There is a specific panic moment every creator hits.
You spent six weeks on the thing. You finally upload it. You click Add product. The form asks for a price. The cursor blinks at you. And you have no idea what to type.
You think: "$9? Too cheap. $99? Who am I to charge that?" You close the tab. You go make tea. The product doesn't ship.
Pricing is the silent reason most first launches never happen. Not the marketing. Not the design. Not the platform. The price.
This post is a framework you can use right now. No "perceived value" mumbo jumbo. No 47-step worksheets. Just the three things that actually matter, and five pricing models you can pick from.

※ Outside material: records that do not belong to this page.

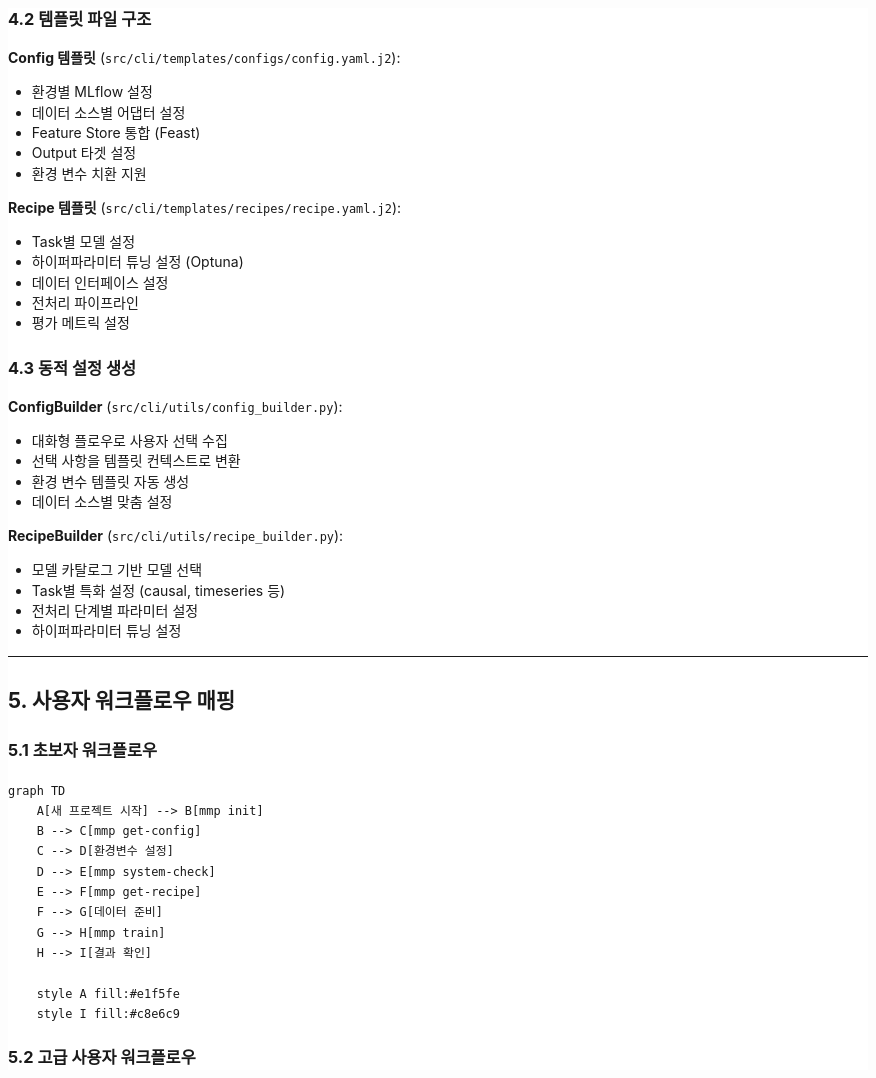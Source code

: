 ### 4.2 템플릿 파일 구조

**Config 템플릿** (`src/cli/templates/configs/config.yaml.j2`):
- 환경별 MLflow 설정
- 데이터 소스별 어댑터 설정
- Feature Store 통합 (Feast)
- Output 타겟 설정
- 환경 변수 치환 지원

**Recipe 템플릿** (`src/cli/templates/recipes/recipe.yaml.j2`):
- Task별 모델 설정
- 하이퍼파라미터 튜닝 설정 (Optuna)
- 데이터 인터페이스 설정
- 전처리 파이프라인
- 평가 메트릭 설정

### 4.3 동적 설정 생성

**ConfigBuilder** (`src/cli/utils/config_builder.py`):
- 대화형 플로우로 사용자 선택 수집
- 선택 사항을 템플릿 컨텍스트로 변환
- 환경 변수 템플릿 자동 생성
- 데이터 소스별 맞춤 설정

**RecipeBuilder** (`src/cli/utils/recipe_builder.py`):
- 모델 카탈로그 기반 모델 선택
- Task별 특화 설정 (causal, timeseries 등)
- 전처리 단계별 파라미터 설정
- 하이퍼파라미터 튜닝 설정

---

## 5. 사용자 워크플로우 매핑

### 5.1 초보자 워크플로우

```mermaid
graph TD
    A[새 프로젝트 시작] --> B[mmp init]
    B --> C[mmp get-config]
    C --> D[환경변수 설정]
    D --> E[mmp system-check]
    E --> F[mmp get-recipe]
    F --> G[데이터 준비]
    G --> H[mmp train]
    H --> I[결과 확인]
    
    style A fill:#e1f5fe
    style I fill:#c8e6c9
```

### 5.2 고급 사용자 워크플로우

The three mistakes that kill first launches
1. Underpricing because of impostor syndrome
The story you tell yourself: "I'll start cheap so people actually buy. Once I have reviews, I'll raise the price."
What actually happens: people who buy at $5 don't leave the same kind of reviews as people who buy at $49. Cheap buyers are the most demanding, the most refund-happy, and the least likely to talk about you. You'll burn out trying to support 200 people who paid $5 instead of supporting 20 who paid $50.

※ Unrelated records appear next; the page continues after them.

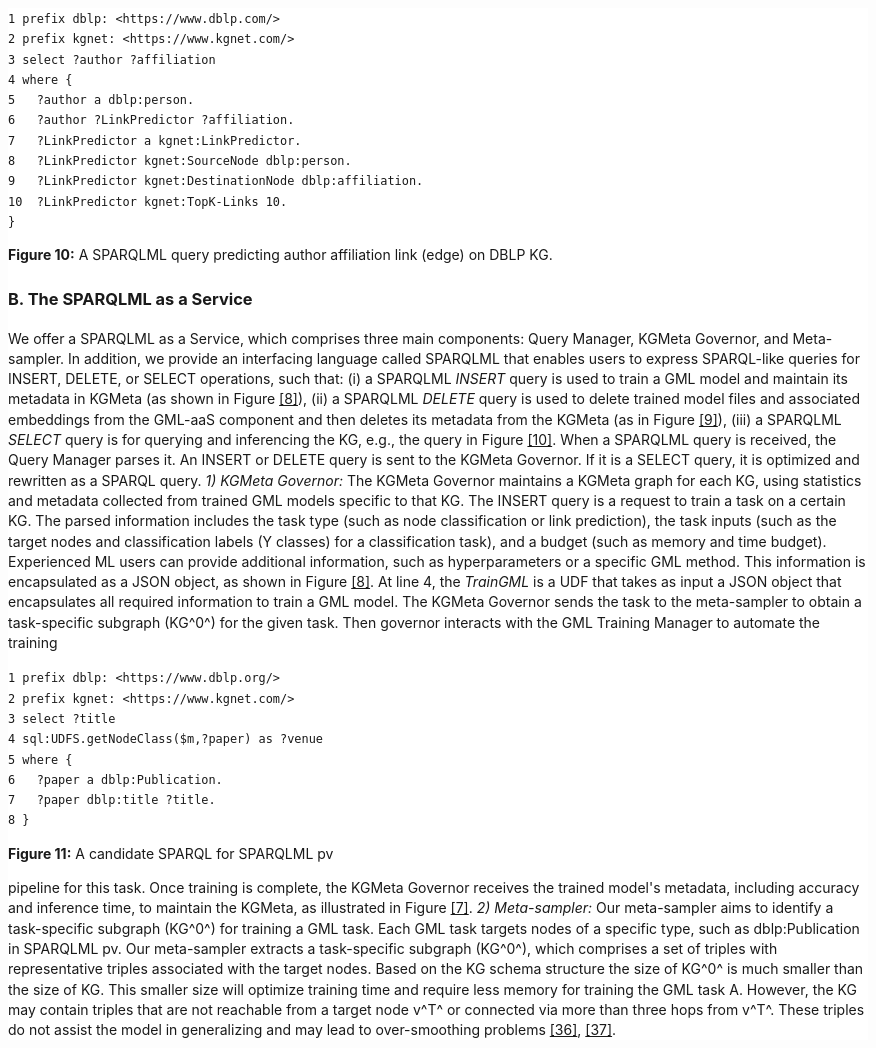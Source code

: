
 ```
1 prefix dblp: <https://www.dblp.com/>
2 prefix kgnet: <https://www.kgnet.com/>
3 select ?author ?affiliation
4 where {
5   ?author a dblp:person.
6   ?author ?LinkPredictor ?affiliation.
7   ?LinkPredictor a kgnet:LinkPredictor.
8   ?LinkPredictor kgnet:SourceNode dblp:person.
9   ?LinkPredictor kgnet:DestinationNode dblp:affiliation.
10  ?LinkPredictor kgnet:TopK-Links 10.
}
```
**Figure 10:** A SPARQLML query predicting author affiliation link (edge) on DBLP KG.

### B. The SPARQLML as a Service

We offer a SPARQLML as a Service, which comprises three main components: Query Manager, KGMeta Governor, and Meta-sampler. In addition, we provide an interfacing language called SPARQLML that enables users to express SPARQL-like queries for INSERT, DELETE, or SELECT operations, such that: (i) a SPARQLML *INSERT* query is used to train a GML model and maintain its metadata in KGMeta (as shown in Figure [[8]](#ref-36)), (ii) a SPARQLML *DELETE* query is used to delete trained model files and associated embeddings from the GML-aaS component and then deletes its metadata from the KGMeta (as in Figure [[9]](#ref-37)), (iii) a SPARQLML *SELECT* query is for querying and inferencing the KG, e.g., the query in Figure [[10]](#ref-38). When a SPARQLML query is received, the Query Manager parses it. An INSERT or DELETE query is sent to the KGMeta Governor. If it is a SELECT query, it is optimized and rewritten as a SPARQL query.
*1) KGMeta Governor:* The KGMeta Governor maintains a KGMeta graph for each KG, using statistics and metadata collected from trained GML models specific to that KG. The INSERT query is a request to train a task on a certain KG. The parsed information includes the task type (such as node classification or link prediction), the task inputs (such as the target nodes and classification labels (Y classes) for a classification task), and a budget (such as memory and time budget). Experienced ML users can provide additional information, such as hyperparameters or a specific GML method. This information is encapsulated as a JSON object, as shown in Figure [[8]](#ref-36). At line 4, the *TrainGML* is a UDF that takes as input a JSON object that encapsulates all required information to train a GML model. The KGMeta Governor sends the task to the meta-sampler to obtain a task-specific subgraph (KG^0^) for the given task. Then governor interacts with the GML Training Manager to automate the training

```
1 prefix dblp: <https://www.dblp.org/>
2 prefix kgnet: <https://www.kgnet.com/>
3 select ?title
4 sql:UDFS.getNodeClass($m,?paper) as ?venue
5 where {
6   ?paper a dblp:Publication.
7   ?paper dblp:title ?title.
8 }
```
**Figure 11:** A candidate SPARQL for SPARQLML pv

pipeline for this task. Once training is complete, the KGMeta Governor receives the trained model's metadata, including accuracy and inference time, to maintain the KGMeta, as illustrated in Figure [[7]](#ref-35).
*2) Meta-sampler:* Our meta-sampler aims to identify a task-specific subgraph (KG^0^) for training a GML task. Each GML task targets nodes of a specific type, such as dblp:Publication in SPARQLML pv. Our meta-sampler extracts a task-specific subgraph (KG^0^), which comprises a set of triples with representative triples associated with the target nodes. Based on the KG schema structure the size of KG^0^ is much smaller than the size of KG. This smaller size will optimize training time and require less memory for training the GML task A. However, the KG may contain triples that are not reachable from a target node v^T^ or connected via more than three hops from v^T^. These triples do not assist the model in generalizing and may lead to over-smoothing problems [[36]](#ref-36), [[37]](#ref-37).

2. Copying competitors without context
You see a competitor selling a Notion template at $19. You price yours at $19. You assume they did the math.
They didn't. They guessed too. Now you're both wrong. Their price isn't a data point — it's another guess in the void.
3. Overpricing with "value-based" nonsense
"If this saves them 10 hours of work, and their time is worth $100/hour, the product is worth $1,000."
It's not. The buyer doesn't think like that. The buyer thinks: "How does this price compare to other things I almost bought today?" The reference frame is a coffee, a Netflix subscription, an Amazon impulse buy — not a consulting hour.
The framework: Pain × Outcome × Trust
Forget pricing theory. Ask three questions.
1. How acute is the pain you're solving?
Is the buyer Googling for this at 11 PM, panicked? Or is it nice-to-have? Acute pain → higher price tolerance. Vitamin → lower.
A meal-prep plan for someone who just got a diabetes diagnosis sells for more than the same plan marketed as "eat healthier." Same content. Different urgency.
2. How measurable is the outcome?
"Lose 20 lbs in 90 days" is measurable. "Become a better designer" is not. Measurable outcomes can be priced higher because buyers can mentally calculate ROI. Fuzzy outcomes have to be priced as the lowest-friction impulse buy you can make them.
3. How much trust do you already have?
A creator with 10K engaged followers can charge $99 for a PDF and have buyers. A new account with 80 followers selling the same PDF needs to be at $19, or it won't move.
Trust isn't fair — but it's the variable that moves the most.
Five pricing models — pick the one that fits
Model 1: Single tier, fixed price
Best for: First product, simple offer (one PDF, one template, one preset pack).
Pick one number. Don't agonize. The "right" first-product price for most creators is between $15 and $39. Below $15 you're undervaluing your time supporting buyers. Above $39 you need real trust signals (testimonials, audience size, prior work).
Default starting point: $19. It's high enough to filter tire-kickers, low enough to be an impulse buy. If it sells, raise it. If it doesn't, the price isn't the problem — the offer is.
Model 2: Tiered (Free + Paid)
Best for: Educational content, communities, anything where a sample proves the value.
Give away a 10-page preview. Sell the 80-page version for $29. The free version isn't marketing — it's the only way most people will trust you enough to pay.
This works especially well if your audience is small but loyal. The free tier gives the loyal ones something to share, which expands the loyal ones.
Model 3: Pre-order discount
Best for: Bigger products you're still finishing (courses, programs, large templates).
Sell the half-built version at half the final price. Use the income to finish it. Use the deadline to force yourself to ship.
The wrong version: "Pre-order for $29, regular price $59 someday." Vague. Buyers don't bite.
The right version: "Pre-order for $29 until June 15. After that: $59." Specific. Buyers act.
Model 4: Bundle
Best for: When you already have 2–3 small products and want to raise average order value.
Three templates at $19 each → bundle for $39 ("save $18"). Buyers love bundles because the discount feels earned. You love bundles because $39 > $19.
The trick: make sure each item in the bundle has a real standalone price first. Bundling without anchors doesn't work — buyers can't see the discount.
Model 5: Subscription / Membership
Best for: Recurring content (weekly templates, monthly workouts, podcast back-catalog access).
Not for first products. Subscriptions require sustained delivery. If you can't commit to publishing weekly for a year, don't open the subscription. The unsubscribe rate will eat you alive.
Start with single-purchase. Move to subscription once you have 3+ months of proof you can sustain output.